Terrie couldn’t read music. But she was as musical a person as I’ve ever met. She listened to the lightest three-minute chart climber with an ache most people reserve for thoughts of their own death. One diminished chord in the right place could crack her ribs open and force her soul into the air. Music seeped up through the ground into her feet. Deprived for any length of time, she grew listless. Even the most insipid trip from tonic to dominant and back home could perk her up again.
She sucked every calorie out of a song. God knows, she had to get her nutrition somewhere. She lived off chord changes and the fumes from her candy factory. She cooked for me at her apartment on weekends, spending all Sunday with the kitchen radio on, whipping up heavy cream soups or seafood pastas. She made a linguini with white clam sauce like they served in Atlantis before it went under. Then she’d sit down at the shaky brown cardboard card table across from me, a candle between us, my plate heaped high, and hers with a sprig or two that she’d play air hockey with until it vaporized.

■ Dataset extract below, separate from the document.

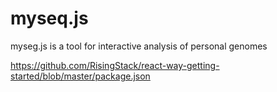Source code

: # myseq.js
myseg.js is a tool for interactive analysis of personal genomes


https://github.com/RisingStack/react-way-getting-started/blob/master/package.json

Each time I visited her, I had to get used to the smell all over again. The scent of saltwater taffy, all the confections she made on the assembly line, clung to her furniture and walls. When the concentrated sweetness choked me, I’d push for another walk along the freezing boardwalk. We took long rides in her Dodge, down to Cape May and up to Asbury Park. We used the car as a mobile radio platform. The Dodge had an AM with five plastic Chiclet stumps that, when shoved hard, forced the dial’s red plastic needle to jump to the five main frequencies of her pleasure. She loved to hold the steering wheel with her right hand while reaching over — cross-handed, as in some tricky Scarlatti sonata — to find the perfect sound track for any given stretch of road: C and W, R and R, R & B, or, most frequently, decades-old smoky jazz. She could listen to anything soulful and find it good. And in her clear, if fragile, voice, she could make the most derivative tune please me.